━━ Material to process

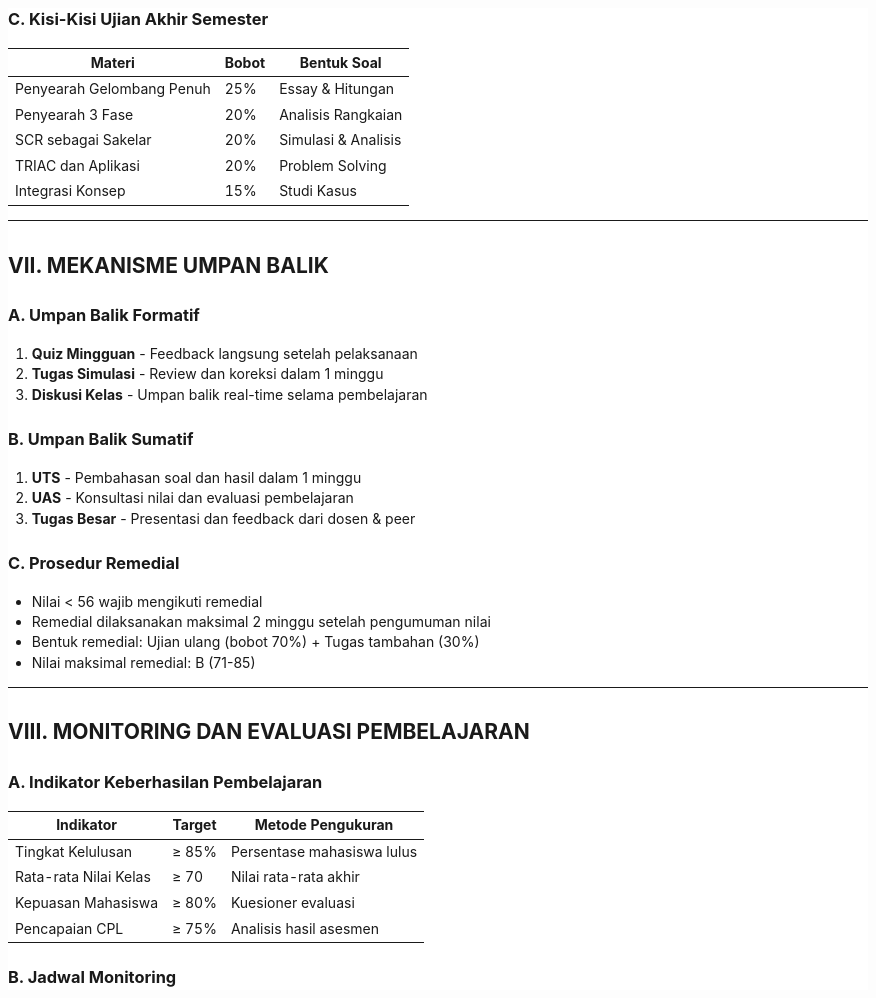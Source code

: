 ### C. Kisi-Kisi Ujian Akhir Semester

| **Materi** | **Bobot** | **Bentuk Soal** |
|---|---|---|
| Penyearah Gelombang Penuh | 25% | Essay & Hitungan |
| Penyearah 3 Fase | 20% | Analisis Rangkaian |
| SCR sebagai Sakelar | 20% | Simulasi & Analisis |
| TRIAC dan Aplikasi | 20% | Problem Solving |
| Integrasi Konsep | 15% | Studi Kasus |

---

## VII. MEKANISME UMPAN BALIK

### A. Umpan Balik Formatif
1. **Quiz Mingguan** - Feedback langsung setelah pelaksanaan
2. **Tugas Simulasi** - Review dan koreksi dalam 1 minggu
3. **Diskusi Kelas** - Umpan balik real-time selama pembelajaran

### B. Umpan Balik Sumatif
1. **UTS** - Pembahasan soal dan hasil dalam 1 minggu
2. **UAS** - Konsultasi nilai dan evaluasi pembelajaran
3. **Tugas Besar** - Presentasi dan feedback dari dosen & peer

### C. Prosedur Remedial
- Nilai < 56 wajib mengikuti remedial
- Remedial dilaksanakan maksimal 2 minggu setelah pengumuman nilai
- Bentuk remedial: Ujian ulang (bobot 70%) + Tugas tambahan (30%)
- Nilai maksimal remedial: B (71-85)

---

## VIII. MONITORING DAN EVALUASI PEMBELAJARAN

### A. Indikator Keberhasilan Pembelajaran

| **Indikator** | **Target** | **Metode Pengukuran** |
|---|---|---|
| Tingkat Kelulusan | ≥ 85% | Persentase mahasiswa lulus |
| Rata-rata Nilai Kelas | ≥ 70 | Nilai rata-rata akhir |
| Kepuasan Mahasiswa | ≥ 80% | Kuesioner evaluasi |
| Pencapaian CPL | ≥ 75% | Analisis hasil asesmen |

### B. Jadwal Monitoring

━━━━
━━ Material to process

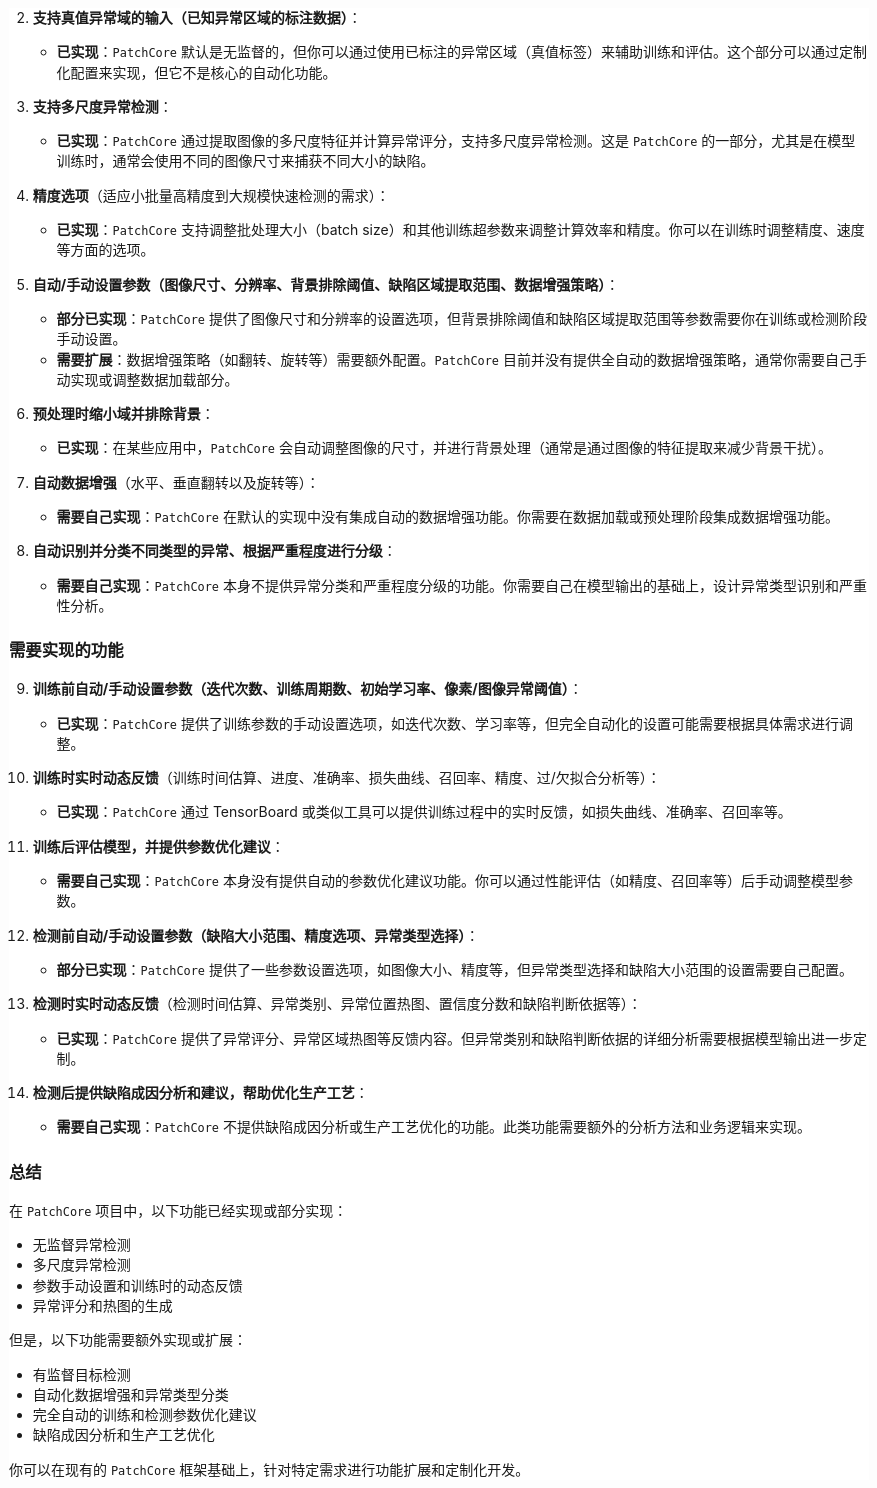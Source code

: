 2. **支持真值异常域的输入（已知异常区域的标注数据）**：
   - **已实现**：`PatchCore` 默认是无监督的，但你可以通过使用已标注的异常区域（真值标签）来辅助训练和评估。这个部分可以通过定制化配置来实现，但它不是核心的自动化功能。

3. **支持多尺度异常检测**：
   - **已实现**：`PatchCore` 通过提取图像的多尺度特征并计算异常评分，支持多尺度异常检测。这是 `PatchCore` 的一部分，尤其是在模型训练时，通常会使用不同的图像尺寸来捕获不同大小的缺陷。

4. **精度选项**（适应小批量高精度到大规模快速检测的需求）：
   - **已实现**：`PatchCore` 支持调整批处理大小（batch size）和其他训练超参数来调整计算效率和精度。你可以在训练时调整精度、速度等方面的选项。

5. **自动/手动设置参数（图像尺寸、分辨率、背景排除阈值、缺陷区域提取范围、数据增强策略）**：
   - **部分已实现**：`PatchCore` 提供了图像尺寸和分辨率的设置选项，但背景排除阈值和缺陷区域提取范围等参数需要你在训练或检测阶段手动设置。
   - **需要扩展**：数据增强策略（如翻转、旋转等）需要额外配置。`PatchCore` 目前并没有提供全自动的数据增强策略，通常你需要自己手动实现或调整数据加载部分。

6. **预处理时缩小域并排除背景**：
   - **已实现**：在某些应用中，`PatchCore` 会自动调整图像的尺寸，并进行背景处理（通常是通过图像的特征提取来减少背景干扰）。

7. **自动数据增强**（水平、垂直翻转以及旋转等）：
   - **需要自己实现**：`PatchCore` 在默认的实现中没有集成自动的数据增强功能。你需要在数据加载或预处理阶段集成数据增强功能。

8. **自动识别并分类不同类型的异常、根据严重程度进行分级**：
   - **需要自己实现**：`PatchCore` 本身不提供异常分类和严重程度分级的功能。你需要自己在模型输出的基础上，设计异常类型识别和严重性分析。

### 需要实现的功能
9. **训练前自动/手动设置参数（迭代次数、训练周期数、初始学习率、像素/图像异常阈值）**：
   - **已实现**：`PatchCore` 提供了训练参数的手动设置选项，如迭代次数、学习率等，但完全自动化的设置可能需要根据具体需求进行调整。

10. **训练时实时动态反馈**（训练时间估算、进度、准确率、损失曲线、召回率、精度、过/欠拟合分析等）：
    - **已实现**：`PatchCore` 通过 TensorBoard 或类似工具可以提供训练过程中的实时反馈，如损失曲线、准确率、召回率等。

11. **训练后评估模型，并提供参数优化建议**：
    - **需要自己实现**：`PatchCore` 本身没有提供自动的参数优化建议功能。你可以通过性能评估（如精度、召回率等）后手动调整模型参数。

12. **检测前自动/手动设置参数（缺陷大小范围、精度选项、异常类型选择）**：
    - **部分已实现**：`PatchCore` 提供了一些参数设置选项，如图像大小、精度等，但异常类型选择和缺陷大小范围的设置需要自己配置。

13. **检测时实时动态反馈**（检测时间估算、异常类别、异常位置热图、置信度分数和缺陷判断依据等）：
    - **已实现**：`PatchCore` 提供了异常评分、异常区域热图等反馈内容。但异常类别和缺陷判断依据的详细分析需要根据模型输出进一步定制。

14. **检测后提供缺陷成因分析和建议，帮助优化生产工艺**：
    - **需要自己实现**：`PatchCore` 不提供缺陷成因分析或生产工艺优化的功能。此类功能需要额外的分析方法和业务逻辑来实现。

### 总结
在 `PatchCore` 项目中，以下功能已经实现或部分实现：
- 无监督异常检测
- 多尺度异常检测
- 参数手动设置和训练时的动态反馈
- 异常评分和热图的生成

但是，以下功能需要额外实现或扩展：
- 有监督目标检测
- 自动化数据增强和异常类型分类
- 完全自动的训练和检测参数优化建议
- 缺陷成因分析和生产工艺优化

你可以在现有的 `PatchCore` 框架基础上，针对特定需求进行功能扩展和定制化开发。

━━━━

## Work to be completed
Using the listing above, show each line holding the string "支持多尺度异常检测".

## Exercise output
3. **支持多尺度异常检测**：
   - **已实现**：`PatchCore` 通过提取图像的多尺度特征并计算异常评分，支持多尺度异常检测。这是 `PatchCore` 的一部分，尤其是在模型训练时，通常会使用不同的图像尺寸来捕获不同大小的缺陷。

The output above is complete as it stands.